L’organizzazione spinge affinché l’UE tenga conto anche di queste ultime, per evitare il rischio di una guerra commerciale sulle tariffe della CO2. Secondo il piano presentato da Cormann, i paesi e gli economisti dovrebbero utilizzare un quadro volontario per concordare quale sia il miglior prezzo sia delle tasse sula CO2 che di altre forme di regolamentazione ambientale, e questo potrebbe aiutare a raggiungere un accordo su un quadro internazionale per le tasse sulla CO2 alle frontiere.

Parlando con l’Ansa, un funzionario europeo ha spiegato che quella dell’Ocse è “in principio una buona idea”, ma che l’UE intende procedere con la sua carbon tax alle frontiere, perché se “la collaborazione internazionale è essenziale per combattere efficacemente il cambiamento climatico”, “concordare politiche comuni richiede tempo e dobbiamo agire con urgenza”.

Sul tema, martedì 14 settembre, è intervenuto anche il vicepresidente della Commissione con delega al Clima, Frans Timmermans, che commentando i preoccupanti rincari dei prezzi di luce e gas che hanno colpito diversi paesi UE, ha spiegato che gli aumenti si possono imputare “solo per un quinto” alle politiche europee per la riduzione delle emissioni, cioè alla crescita delle tariffe del meccanismo ETS (Emisson Trading System).
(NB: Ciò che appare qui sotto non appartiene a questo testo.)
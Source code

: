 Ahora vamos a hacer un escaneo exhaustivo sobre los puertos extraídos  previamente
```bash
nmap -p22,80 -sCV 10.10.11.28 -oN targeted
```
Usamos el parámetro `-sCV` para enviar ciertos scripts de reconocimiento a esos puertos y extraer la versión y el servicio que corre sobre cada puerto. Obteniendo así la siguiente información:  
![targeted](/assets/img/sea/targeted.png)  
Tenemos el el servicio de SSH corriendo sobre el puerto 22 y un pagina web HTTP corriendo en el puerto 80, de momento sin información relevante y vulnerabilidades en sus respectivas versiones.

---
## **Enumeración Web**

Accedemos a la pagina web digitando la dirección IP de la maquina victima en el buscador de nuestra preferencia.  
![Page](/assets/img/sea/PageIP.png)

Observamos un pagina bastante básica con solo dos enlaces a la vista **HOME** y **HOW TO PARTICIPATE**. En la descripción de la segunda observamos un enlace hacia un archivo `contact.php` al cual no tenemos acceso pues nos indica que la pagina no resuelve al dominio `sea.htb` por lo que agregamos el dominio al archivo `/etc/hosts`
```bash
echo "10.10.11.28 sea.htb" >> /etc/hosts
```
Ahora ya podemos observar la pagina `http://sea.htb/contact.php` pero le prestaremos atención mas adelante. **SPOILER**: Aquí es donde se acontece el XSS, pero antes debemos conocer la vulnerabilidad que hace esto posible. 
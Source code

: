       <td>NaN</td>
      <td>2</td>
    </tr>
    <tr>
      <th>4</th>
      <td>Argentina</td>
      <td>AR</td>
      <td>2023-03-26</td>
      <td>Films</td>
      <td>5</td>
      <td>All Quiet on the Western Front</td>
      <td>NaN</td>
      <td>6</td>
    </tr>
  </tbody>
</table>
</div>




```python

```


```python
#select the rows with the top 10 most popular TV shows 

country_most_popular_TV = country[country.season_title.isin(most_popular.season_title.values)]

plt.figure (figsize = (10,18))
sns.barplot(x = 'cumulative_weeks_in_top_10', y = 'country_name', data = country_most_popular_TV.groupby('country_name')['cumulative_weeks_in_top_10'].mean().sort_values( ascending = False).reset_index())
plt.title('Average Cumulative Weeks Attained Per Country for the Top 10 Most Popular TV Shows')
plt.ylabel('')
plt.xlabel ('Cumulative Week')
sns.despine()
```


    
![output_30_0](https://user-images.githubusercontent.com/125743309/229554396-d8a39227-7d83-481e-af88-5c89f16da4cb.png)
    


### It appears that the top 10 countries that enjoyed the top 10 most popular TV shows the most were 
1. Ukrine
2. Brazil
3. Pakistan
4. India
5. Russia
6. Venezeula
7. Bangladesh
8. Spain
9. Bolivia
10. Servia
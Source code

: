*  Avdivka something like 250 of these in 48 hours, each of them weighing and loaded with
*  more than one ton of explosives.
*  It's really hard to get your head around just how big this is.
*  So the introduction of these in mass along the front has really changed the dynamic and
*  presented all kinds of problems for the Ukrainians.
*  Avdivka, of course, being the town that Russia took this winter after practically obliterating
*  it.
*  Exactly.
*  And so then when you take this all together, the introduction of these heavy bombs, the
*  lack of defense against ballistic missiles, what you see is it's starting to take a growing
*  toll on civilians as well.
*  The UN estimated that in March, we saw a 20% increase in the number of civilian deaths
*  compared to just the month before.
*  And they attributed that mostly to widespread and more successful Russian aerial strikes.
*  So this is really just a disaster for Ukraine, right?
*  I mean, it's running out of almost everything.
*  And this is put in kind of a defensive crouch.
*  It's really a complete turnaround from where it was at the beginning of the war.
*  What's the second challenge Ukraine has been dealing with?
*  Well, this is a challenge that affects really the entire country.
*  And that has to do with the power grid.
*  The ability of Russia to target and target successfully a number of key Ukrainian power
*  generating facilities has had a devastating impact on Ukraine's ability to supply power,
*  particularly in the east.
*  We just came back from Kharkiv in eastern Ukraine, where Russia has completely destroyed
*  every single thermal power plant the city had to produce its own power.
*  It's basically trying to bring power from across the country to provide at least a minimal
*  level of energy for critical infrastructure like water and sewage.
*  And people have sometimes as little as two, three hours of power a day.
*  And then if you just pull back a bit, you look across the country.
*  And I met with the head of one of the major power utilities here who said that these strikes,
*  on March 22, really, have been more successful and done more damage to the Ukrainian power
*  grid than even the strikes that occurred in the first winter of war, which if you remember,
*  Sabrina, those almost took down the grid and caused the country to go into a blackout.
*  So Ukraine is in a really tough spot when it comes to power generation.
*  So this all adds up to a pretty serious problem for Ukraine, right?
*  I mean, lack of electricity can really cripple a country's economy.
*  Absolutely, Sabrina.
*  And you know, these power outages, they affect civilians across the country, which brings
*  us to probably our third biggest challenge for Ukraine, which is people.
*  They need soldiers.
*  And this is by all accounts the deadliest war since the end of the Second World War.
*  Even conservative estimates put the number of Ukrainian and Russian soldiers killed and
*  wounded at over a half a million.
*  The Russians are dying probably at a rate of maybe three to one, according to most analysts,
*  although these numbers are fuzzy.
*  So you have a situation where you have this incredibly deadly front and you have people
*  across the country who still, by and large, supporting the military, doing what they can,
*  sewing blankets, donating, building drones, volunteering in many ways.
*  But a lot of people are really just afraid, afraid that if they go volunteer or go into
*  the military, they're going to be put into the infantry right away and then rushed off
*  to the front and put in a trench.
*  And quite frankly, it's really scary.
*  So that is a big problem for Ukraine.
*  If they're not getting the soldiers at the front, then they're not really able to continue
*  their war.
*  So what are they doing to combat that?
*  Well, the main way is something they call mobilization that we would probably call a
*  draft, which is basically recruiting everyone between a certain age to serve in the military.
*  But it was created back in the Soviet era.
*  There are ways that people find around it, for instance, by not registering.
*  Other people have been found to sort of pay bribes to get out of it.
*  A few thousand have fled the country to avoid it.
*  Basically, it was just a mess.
Il resto “è una conseguenza di una carenza sul mercato”, ha detto Tmmermans: “Questa è l’ironia, se avessimo avuto il green deal cinque anni prima non avremmo avuto il problema, perché saremmo stati meno dipendenti dai combustibili fossili. Dobbiamo invece accelerare la transizione verso le rinnovabili, così l’energia a prezzi convenienti sarà disponibile a tutti”.